THE DATA below:

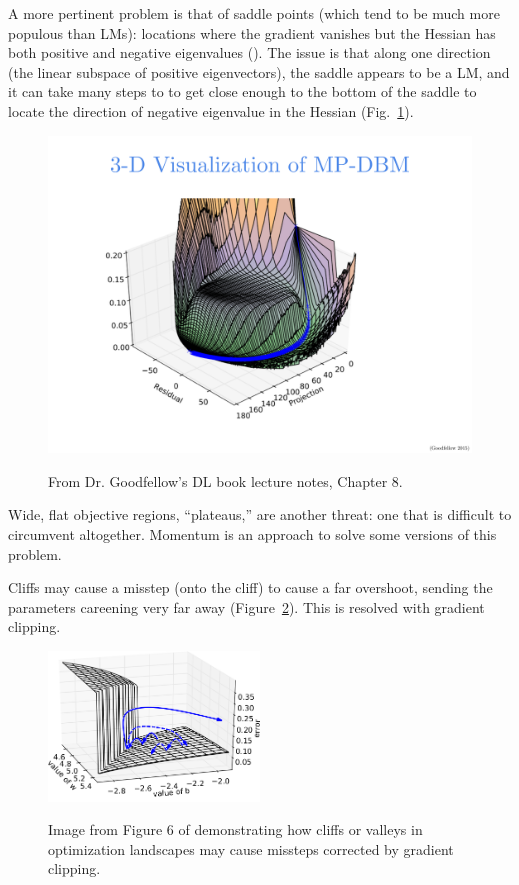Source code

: \documentclass{article}
\begin{document}
A more pertinent problem is that of saddle points (which tend to be much more populous than LMs): locations where the gradient vanishes but the Hessian has both positive and negative eigenvalues (). The issue is that along one direction (the linear subspace of positive eigenvectors), the saddle appears to be a LM, and it can take many steps to to get close enough to the bottom of the saddle to locate the direction of negative eigenvalue in the Hessian (Fig.~\ref{fig:saddle}).
\begin{figure}[!h]
\centering
{\includegraphics[width=\textwidth]{saddle-bad.pdf}}
\caption{From Dr. Goodfellow's DL book lecture notes, Chapter 8.}
\label{fig:saddle}
\end{figure}

Wide, flat objective regions, ``plateaus,'' are another threat: one that is difficult to circumvent altogether. Momentum is an approach to solve some versions of this problem.

Cliffs may cause a misstep (onto the cliff) to cause a far overshoot, sending the parameters careening very far away (Figure~\ref{fig:pascanu}). This is resolved with gradient clipping.

\begin{figure}[!h]
\centering
{\includegraphics[width=0.5\textwidth]{pascanu2013.png}}
  \caption{Image from Figure 6 of  demonstrating how cliffs or valleys in optimization landscapes may cause missteps corrected by gradient clipping.}
\label{fig:pascanu}
\end{figure}
\end{document}
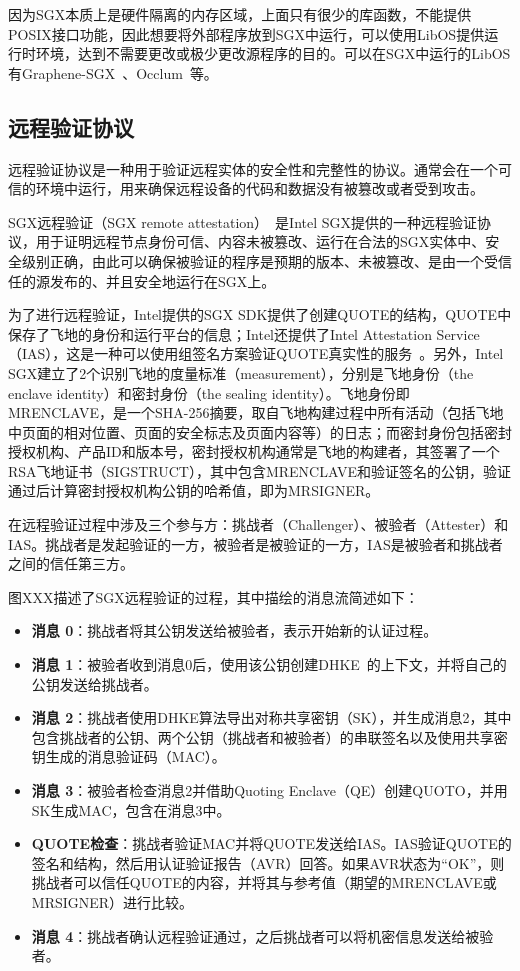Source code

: 因为SGX本质上是硬件隔离的内存区域，上面只有很少的库函数，不能提供POSIX接口功能，因此想要将外部程序放到SGX中运行，可以使用LibOS提供运行时环境，达到不需要更改或极少更改源程序的目的。可以在SGX中运行的LibOS有Graphene-SGX~\cite{}、Occlum~\cite{}等。
\subsection{远程验证协议}

远程验证协议是一种用于验证远程实体的安全性和完整性的协议。通常会在一个可信的环境中运行，用来确保远程设备的代码和数据没有被篡改或者受到攻击。

SGX远程验证（SGX remote attestation）~\cite{}是Intel SGX提供的一种远程验证协议，用于证明远程节点身份可信、内容未被篡改、运行在合法的SGX实体中、安全级别正确，由此可以确保被验证的程序是预期的版本、未被篡改、是由一个受信任的源发布的、并且安全地运行在SGX上。

为了进行远程验证，Intel提供的SGX SDK提供了创建QUOTE的结构，QUOTE中保存了飞地的身份和运行平台的信息；Intel还提供了Intel Attestation Service（IAS），这是一种可以使用组签名方案验证QUOTE真实性的服务~\cite{}。另外，Intel SGX建立了2个识别飞地的度量标准（measurement），分别是飞地身份（the enclave identity）和密封身份（the sealing identity）。飞地身份即MRENCLAVE，是一个SHA-256摘要，取自飞地构建过程中所有活动（包括飞地中页面的相对位置、页面的安全标志及页面内容等）的日志；而密封身份包括密封授权机构、产品ID和版本号，密封授权机构通常是飞地的构建者，其签署了一个RSA飞地证书（SIGSTRUCT），其中包含MRENCLAVE和验证签名的公钥，验证通过后计算密封授权机构公钥的哈希值，即为MRSIGNER。

在远程验证过程中涉及三个参与方：挑战者（Challenger）、被验者（Attester）和IAS。挑战者是发起验证的一方，被验者是被验证的一方，IAS是被验者和挑战者之间的信任第三方。


图XXX描述了SGX远程验证的过程，其中描绘的消息流简述如下：

\begin{itemize}
    \item \textbf{消息 0}：挑战者将其公钥发送给被验者，表示开始新的认证过程。
    \item \textbf{消息 1}：被验者收到消息0后，使用该公钥创建DHKE~\cite{}的上下文，并将自己的公钥发送给挑战者。%
    \item \textbf{消息 2}：挑战者使用DHKE算法导出对称共享密钥（SK），并生成消息2，其中包含挑战者的公钥、两个公钥（挑战者和被验者）的串联签名以及使用共享密钥生成的消息验证码（MAC）。
    \item \textbf{消息 3}：被验者检查消息2并借助Quoting Enclave（QE）创建QUOTO，并用SK生成MAC，包含在消息3中。
    \item \textbf{QUOTE检查}：挑战者验证MAC并将QUOTE发送给IAS。IAS验证QUOTE的签名和结构，然后用认证验证报告（AVR）回答。如果AVR状态为“OK”，则挑战者可以信任QUOTE的内容，并将其与参考值（期望的MRENCLAVE或MRSIGNER）进行比较。
    \item \textbf{消息 4}：挑战者确认远程验证通过，之后挑战者可以将机密信息发送给被验者。
\end{itemize}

End of THE DATA.

EXERCISE BRIEF:
Within the data above, filter for lines containing the word "saddle" and copy each one.

RESULT BELOW:
A more pertinent problem is that of saddle points (which tend to be much more populous than LMs): locations where the gradient vanishes but the Hessian has both positive and negative eigenvalues (). The issue is that along one direction (the linear subspace of positive eigenvectors), the saddle appears to be a LM, and it can take many steps to to get close enough to the bottom of the saddle to locate the direction of negative eigenvalue in the Hessian (Fig.~\ref{fig:saddle}).
{\includegraphics[width=\textwidth]{saddle-bad.pdf}}
\label{fig:saddle}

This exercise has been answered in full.